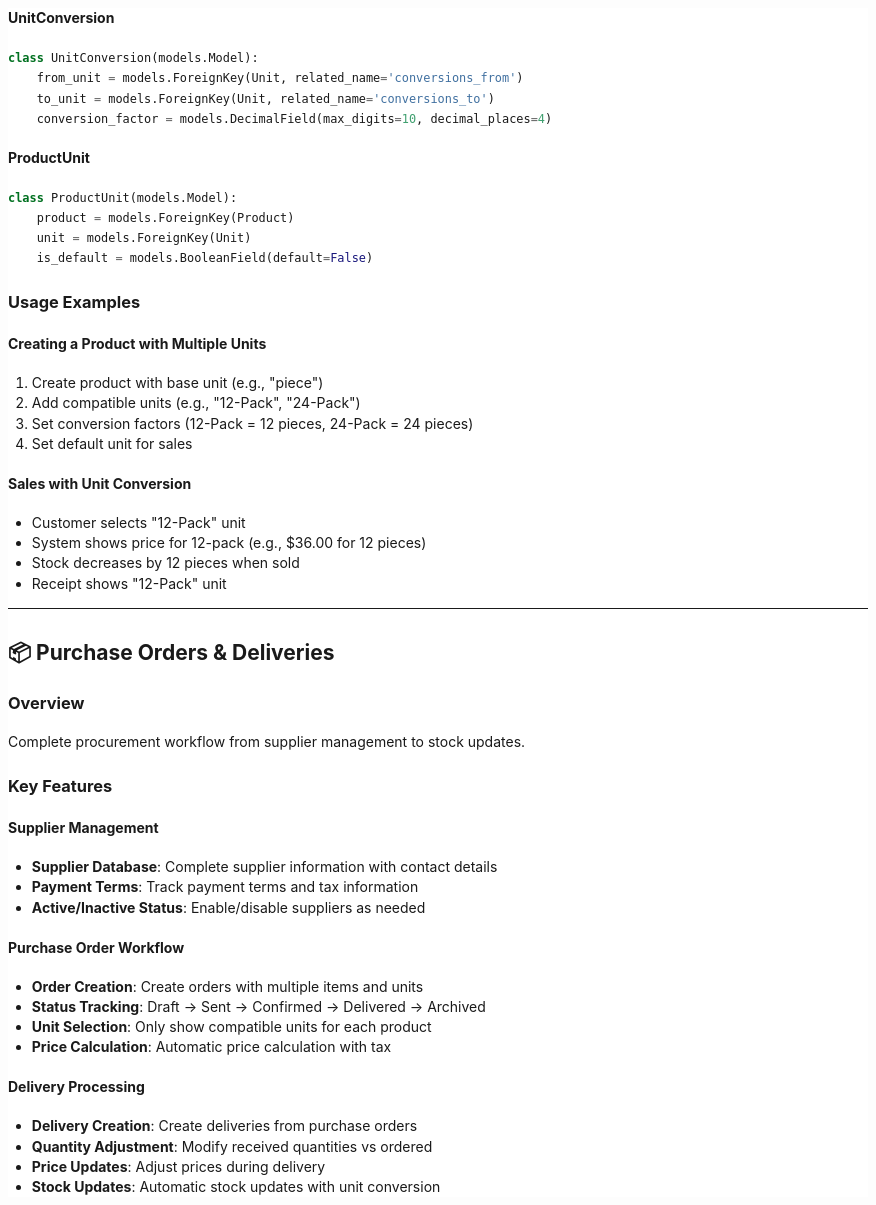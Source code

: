 #### UnitConversion
```python
class UnitConversion(models.Model):
    from_unit = models.ForeignKey(Unit, related_name='conversions_from')
    to_unit = models.ForeignKey(Unit, related_name='conversions_to')
    conversion_factor = models.DecimalField(max_digits=10, decimal_places=4)
```

#### ProductUnit
```python
class ProductUnit(models.Model):
    product = models.ForeignKey(Product)
    unit = models.ForeignKey(Unit)
    is_default = models.BooleanField(default=False)
```

### Usage Examples

#### Creating a Product with Multiple Units
1. Create product with base unit (e.g., "piece")
2. Add compatible units (e.g., "12-Pack", "24-Pack")
3. Set conversion factors (12-Pack = 12 pieces, 24-Pack = 24 pieces)
4. Set default unit for sales

#### Sales with Unit Conversion
- Customer selects "12-Pack" unit
- System shows price for 12-pack (e.g., $36.00 for 12 pieces)
- Stock decreases by 12 pieces when sold
- Receipt shows "12-Pack" unit

---

## 📦 Purchase Orders & Deliveries

### Overview
Complete procurement workflow from supplier management to stock updates.

### Key Features

#### Supplier Management
- **Supplier Database**: Complete supplier information with contact details
- **Payment Terms**: Track payment terms and tax information
- **Active/Inactive Status**: Enable/disable suppliers as needed

#### Purchase Order Workflow
- **Order Creation**: Create orders with multiple items and units
- **Status Tracking**: Draft → Sent → Confirmed → Delivered → Archived
- **Unit Selection**: Only show compatible units for each product
- **Price Calculation**: Automatic price calculation with tax

#### Delivery Processing
- **Delivery Creation**: Create deliveries from purchase orders
- **Quantity Adjustment**: Modify received quantities vs ordered
- **Price Updates**: Adjust prices during delivery
- **Stock Updates**: Automatic stock updates with unit conversion
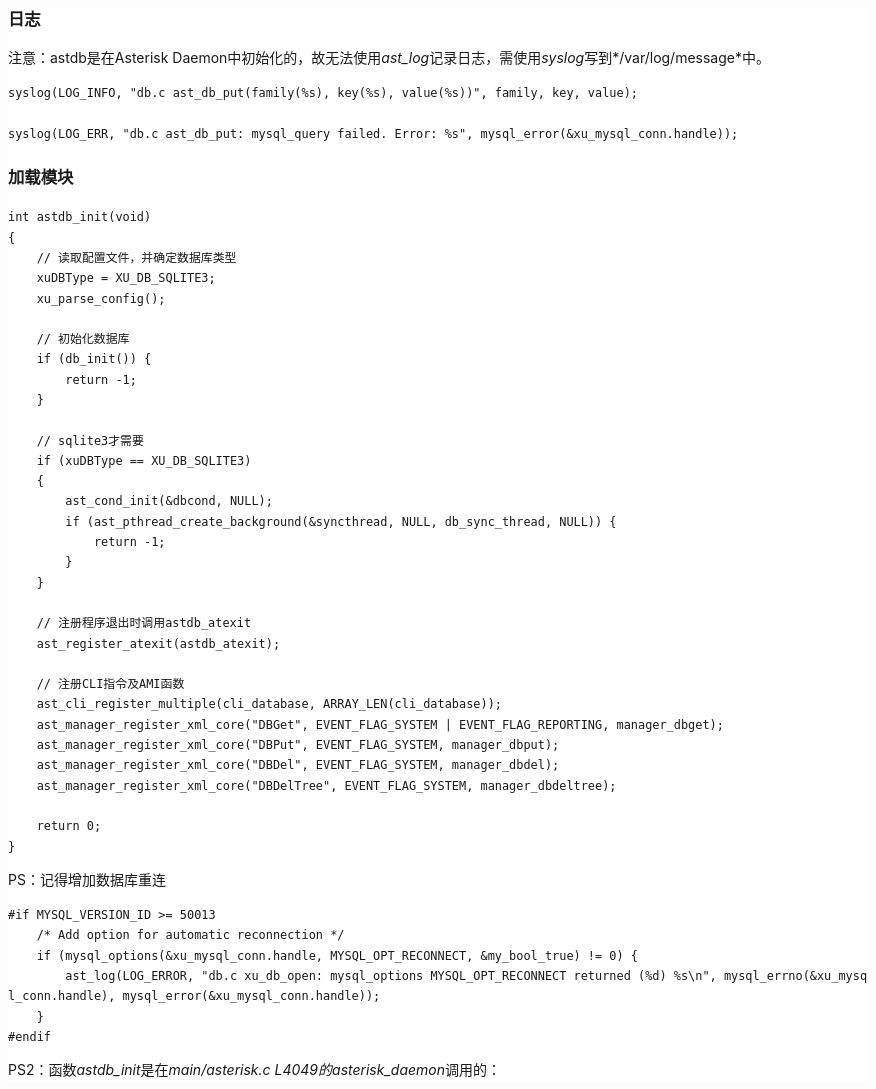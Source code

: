 ### 日志
注意：astdb是在Asterisk Daemon中初始化的，故无法使用*ast_log*记录日志，需使用*syslog*写到*/var/log/message*中。

	syslog(LOG_INFO, "db.c ast_db_put(family(%s), key(%s), value(%s))", family, key, value);

	syslog(LOG_ERR, "db.c ast_db_put: mysql_query failed. Error: %s", mysql_error(&xu_mysql_conn.handle));

### 加载模块

	int astdb_init(void)
	{
		// 读取配置文件，并确定数据库类型
		xuDBType = XU_DB_SQLITE3;
		xu_parse_config();
		
		// 初始化数据库
		if (db_init()) {
			return -1;
		}
		
		// sqlite3才需要
		if (xuDBType == XU_DB_SQLITE3)
		{
			ast_cond_init(&dbcond, NULL);
			if (ast_pthread_create_background(&syncthread, NULL, db_sync_thread, NULL)) {
				return -1;
			}
		}
		
		// 注册程序退出时调用astdb_atexit
		ast_register_atexit(astdb_atexit);
		
		// 注册CLI指令及AMI函数
		ast_cli_register_multiple(cli_database, ARRAY_LEN(cli_database));
		ast_manager_register_xml_core("DBGet", EVENT_FLAG_SYSTEM | EVENT_FLAG_REPORTING, manager_dbget);
		ast_manager_register_xml_core("DBPut", EVENT_FLAG_SYSTEM, manager_dbput);
		ast_manager_register_xml_core("DBDel", EVENT_FLAG_SYSTEM, manager_dbdel);
		ast_manager_register_xml_core("DBDelTree", EVENT_FLAG_SYSTEM, manager_dbdeltree);

		return 0;
	}

PS：记得增加数据库重连
	
	#if MYSQL_VERSION_ID >= 50013
		/* Add option for automatic reconnection */
		if (mysql_options(&xu_mysql_conn.handle, MYSQL_OPT_RECONNECT, &my_bool_true) != 0) {
			ast_log(LOG_ERROR, "db.c xu_db_open: mysql_options MYSQL_OPT_RECONNECT returned (%d) %s\n", mysql_errno(&xu_mysql_conn.handle), mysql_error(&xu_mysql_conn.handle));
		}
	#endif


PS2：函数*astdb_init*是在*main/asterisk.c L4049的asterisk_daemon*调用的：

***

— What needs to be done —
Starting at the first line of the material, output exactly the lines up to and including the one with "- **Status Tracking**: Draft". Do not include the pictures.

— Task response —
Source code

: #### UnitConversion
```python
class UnitConversion(models.Model):
    from_unit = models.ForeignKey(Unit, related_name='conversions_from')
    to_unit = models.ForeignKey(Unit, related_name='conversions_to')
    conversion_factor = models.DecimalField(max_digits=10, decimal_places=4)
```

#### ProductUnit
```python
class ProductUnit(models.Model):
    product = models.ForeignKey(Product)
    unit = models.ForeignKey(Unit)
    is_default = models.BooleanField(default=False)
```

### Usage Examples

#### Creating a Product with Multiple Units
1. Create product with base unit (e.g., "piece")
2. Add compatible units (e.g., "12-Pack", "24-Pack")
3. Set conversion factors (12-Pack = 12 pieces, 24-Pack = 24 pieces)
4. Set default unit for sales

#### Sales with Unit Conversion
- Customer selects "12-Pack" unit
- System shows price for 12-pack (e.g., $36.00 for 12 pieces)
- Stock decreases by 12 pieces when sold
- Receipt shows "12-Pack" unit

---

## 📦 Purchase Orders & Deliveries

### Overview
Complete procurement workflow from supplier management to stock updates.

### Key Features

#### Supplier Management
- **Supplier Database**: Complete supplier information with contact details
- **Payment Terms**: Track payment terms and tax information
- **Active/Inactive Status**: Enable/disable suppliers as needed

#### Purchase Order Workflow
- **Order Creation**: Create orders with multiple items and units
- **Status Tracking**: Draft → Sent → Confirmed → Delivered → Archived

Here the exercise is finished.